DIRECTIONS:
Could you retype the records below exactly as they appear, skipping any pictures?

Records from a dataset:
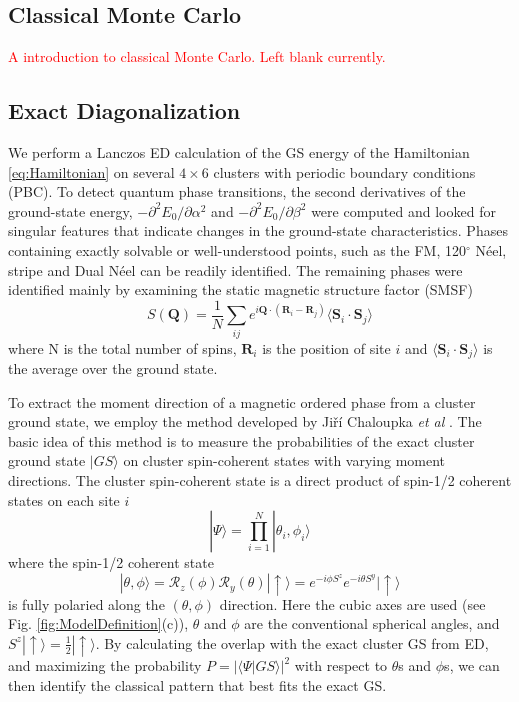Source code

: \documentclass[aps,prb,reprint,groupedaddress,showpacs,amsfonts,amsmath,amssymb,superscriptaddress]{revtex4-1}
\begin{document}
\subsection{Classical Monte Carlo}
\textcolor{red}{A introduction to classical Monte Carlo. Left blank currently.}

\subsection{Exact Diagonalization}
We perform a Lanczos ED calculation of the GS energy of the Hamiltonian \eqref{eq:Hamiltonian} on several $4 \times 6$ clusters with periodic boundary conditions (PBC). To detect quantum phase transitions, the second derivatives of the ground-state energy, $-\partial^2E_0/\partial\alpha^2$ and $-\partial^2E_0/\partial\beta^2$ were computed and looked for singular features that indicate changes in the ground-state characteristics. Phases containing exactly solvable or well-understood points, such as the FM, 120$^\circ$ N\'{e}el, stripe and Dual N\'{e}el can be readily identified. The remaining phases were identified mainly by examining the static magnetic structure factor (SMSF)
\begin{equation}
    S(\mathbf{Q}) = \frac{1}{N} \sum_{ij}e^{i\mathbf{Q}\cdot(\mathbf{R}_i - \mathbf{R}_j)} \langle \mathbf{S}_i \cdot \mathbf{S}_j \rangle
    \label{eq:StaticStructureFactor}
\end{equation}
where N is the total number of spins, $\mathbf{R}_i$ is the position of site $i$ and $\langle \mathbf{S}_i \cdot \mathbf{S}_j \rangle$ is the average over the ground state.

To extract the moment direction of a magnetic ordered phase from a cluster ground state, we employ the method developed by Ji\v{r}\'{i} Chaloupka \emph{et  al} \cite{PhysRevB.94.064435}. The basic idea of this method is to measure the probabilities of the exact cluster ground state $|GS\rangle$ on cluster spin-coherent states with varying moment directions. The cluster spin-coherent state is a direct product of spin-1/2 coherent states on each site $i$
\begin{equation}
    |\Psi\rangle = \prod_{i=1}^N|\theta_i,\phi_i\rangle
    \label{eq:ClusterCoherentState}
\end{equation}
where the spin-1/2 coherent state
\begin{equation}
    |\theta, \phi \rangle = \mathcal{R}_z(\phi) \mathcal{R}_y(\theta) |\uparrow \rangle = e^{-i\phi S^z} e^{-i\theta S^y} |\uparrow\rangle
    \label{eq:Spin-1/2CoherentState}
\end{equation}
is fully polaried along the $(\theta, \phi)$ direction. Here the cubic axes are used (see Fig. \ref{fig:ModelDefinition}(c)), $\theta$ and $\phi$ are the conventional spherical angles, and $S^z |\uparrow \rangle = \frac{1}{2}|\uparrow \rangle$. By calculating the overlap with the exact cluster GS from ED, and maximizing the probability $P = |\langle \Psi | GS \rangle|^2$ with respect to $\theta$s and $\phi$s, we can then identify the classical pattern that best fits the exact GS.
\end{document}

TASK RESPONSE:
Source code

: \documentclass[aps,prb,reprint,groupedaddress,showpacs,amsfonts,amsmath,amssymb,superscriptaddress]{revtex4-1}
\begin{document}
\subsection{Classical Monte Carlo}
\textcolor{red}{A introduction to classical Monte Carlo. Left blank currently.}

\subsection{Exact Diagonalization}
We perform a Lanczos ED calculation of the GS energy of the Hamiltonian \eqref{eq:Hamiltonian} on several $4 \times 6$ clusters with periodic boundary conditions (PBC). To detect quantum phase transitions, the second derivatives of the ground-state energy, $-\partial^2E_0/\partial\alpha^2$ and $-\partial^2E_0/\partial\beta^2$ were computed and looked for singular features that indicate changes in the ground-state characteristics. Phases containing exactly solvable or well-understood points, such as the FM, 120$^\circ$ N\'{e}el, stripe and Dual N\'{e}el can be readily identified. The remaining phases were identified mainly by examining the static magnetic structure factor (SMSF)
\begin{equation}
    S(\mathbf{Q}) = \frac{1}{N} \sum_{ij}e^{i\mathbf{Q}\cdot(\mathbf{R}_i - \mathbf{R}_j)} \langle \mathbf{S}_i \cdot \mathbf{S}_j \rangle
    \label{eq:StaticStructureFactor}
\end{equation}
where N is the total number of spins, $\mathbf{R}_i$ is the position of site $i$ and $\langle \mathbf{S}_i \cdot \mathbf{S}_j \rangle$ is the average over the ground state.

To extract the moment direction of a magnetic ordered phase from a cluster ground state, we employ the method developed by Ji\v{r}\'{i} Chaloupka \emph{et  al} \cite{PhysRevB.94.064435}. The basic idea of this method is to measure the probabilities of the exact cluster ground state $|GS\rangle$ on cluster spin-coherent states with varying moment directions. The cluster spin-coherent state is a direct product of spin-1/2 coherent states on each site $i$
\begin{equation}
    |\Psi\rangle = \prod_{i=1}^N|\theta_i,\phi_i\rangle
    \label{eq:ClusterCoherentState}
\end{equation}
where the spin-1/2 coherent state
\begin{equation}
    |\theta, \phi \rangle = \mathcal{R}_z(\phi) \mathcal{R}_y(\theta) |\uparrow \rangle = e^{-i\phi S^z} e^{-i\theta S^y} |\uparrow\rangle
    \label{eq:Spin-1/2CoherentState}
\end{equation}
is fully polaried along the $(\theta, \phi)$ direction. Here the cubic axes are used (see Fig. \ref{fig:ModelDefinition}(c)), $\theta$ and $\phi$ are the conventional spherical angles, and $S^z |\uparrow \rangle = \frac{1}{2}|\uparrow \rangle$. By calculating the overlap with the exact cluster GS from ED, and maximizing the probability $P = |\langle \Psi | GS \rangle|^2$ with respect to $\theta$s and $\phi$s, we can then identify the classical pattern that best fits the exact GS.
\end{document}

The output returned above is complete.